Difícil imaginar, mas e se o Rio Grande do Sul fosse hoje não um Estado do Brasil, mas um país platino? Já fomos, e imaginação ainda não paga imposto. Pensar nisso não tem nada a ver com militância separatista. É só mente solta, livre como o minuano soprando sobre o pampa conquistado dos espanhóis e mantido sob um clima de guerra permanente, como se estivéssemos sempre a apontar armas. Daí que vivemos assim, até ontem, talvez ainda hoje, de luto pelos que tiveram a cabeça decepada num oceano de sangue, pelos que guerrearam até tombar em farrapos, por tudo isso que está aí, tão pouco, quase nada.
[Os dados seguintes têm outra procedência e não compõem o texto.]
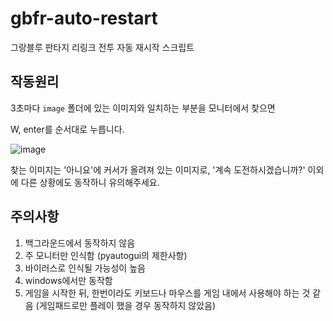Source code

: # gbfr-auto-restart

그랑블루 판타지 리링크 전투 자동 재시작 스크립트

## 작동원리

3초마다 `image` 폴더에 있는 이미지와 일치하는 부분을 모니터에서 찾으면

W, enter를 순서대로 누릅니다.

![image](https://i.imgur.com/grU522b.png)

찾는 이미지는 '아니요'에 커서가 올려져 있는 이미지로, '계속 도전하시겠습니까?' 이외에 다른 상황에도 동작하니 유의해주세요.

## 주의사항

1. 백그라운드에서 동작하지 않음
2. 주 모니터만 인식함 (pyautogui의 제한사항)
3. 바이러스로 인식될 가능성이 높음
4. windows에서만 동작함
5. 게임을 시작한 뒤, 한번이라도 키보드나 마우스를 게임 내에서 사용해야 하는 것 같음 (게임패드로만 플레이 했을 경우 동작하지 않았음)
Chegamos a fazer parte do vice-reinado da Espanha nessa vasta região banhada pelo Rio da Prata. Às suas margens, surgiram civilizações como Montevidéu e Buenos Aires, mais a portuguesa Colônia do Sacramento, símbolos de disputas de domínio hoje transferidas para o mundo virtual. Colônia, bem em frente à capital portenha, segue perdida no tempo, sob o silêncio das infinitas sestas em que até os perros dormem e os peões estendem seu cansaço sobre pelegos. Portugal trocou-a pelas Missões. Assumiu assim o que é hoje é esse Estado cujos erros começam no nome, pois conseguiram confundir a foz da Lagoa dos Patos com Rio Grande.
O que seríamos nós se fôssemos parte não do Brasil, do qual somos indissociáveis, mas dessas povoações ao longo do Rio da Prata? Estaríamos mais para os fanáticos do Liverpool, mais para o passionalismo dos torcedores do Boca e do River do que para esse jeito de torcer pelo Grêmio ou pelo Inter. Seríamos mais canto e pampa, um pouco mais desengonçados para o samba, menos modestos, mais enfeitados no jeito de vestir e inebriados por aqueles vinhos, pela música e o frio glacial que cortam a alma, pelos filmes de enredo profundo. Veríamos Buenos Aires como um lugar no qual "somos assombrados por fantasmas do passado e cada tango é uma confissão", como nos canta Fito Paez.
Se não tivéssemos optado em fazer parte do Brasil, nossa língua seria hoje não a elevada à condição de arte por Fernando Pessoa e Guimarães Rosa, mas a dos delírios criativos de Miguel de Cervantes e Jorge Luis Borges. Talvez fôssemos menos rudes. Talvez não passássemos a impressão de quem sempre dá ordens, como na guerra. Provavelmente, continuaríamos saindo à noite para passear em família pelas ruas e praças, pelos cafés, pelas casas de jogos. Mas não somos um país platino, muito menos portenhos.
Somos brasileiros. Somos gaúchos brasileiros, não gauchos do pampa hispânico, sem acento, com aquelas cuias minúsculas de cevar mate. Somos uma fronteira, como sintetizou Erico Verissimo, que foi quem mais refletiu a fundo sobre nossa condição.
Os gaúchos, sempre pintados para a guerra, herdaram um jeito belicoso, mas desaprenderam a usá-lo. Chegaram até mesmo a fundar uma República Rio-Grandense para chamar de sua. Mas foi um sonho, que deixou suas marcas no hino e na bandeira, no nome dos Palácios Piratini e Farroupilha, na mente de uns passadistas.
Pior é que perdemos batalhas, cavalos, mas também as causas. Restou a mesmice do cotidiano. A grandiosidade da Bacia do Prata, palco de lutas da construção de um novo mundo, pede mais.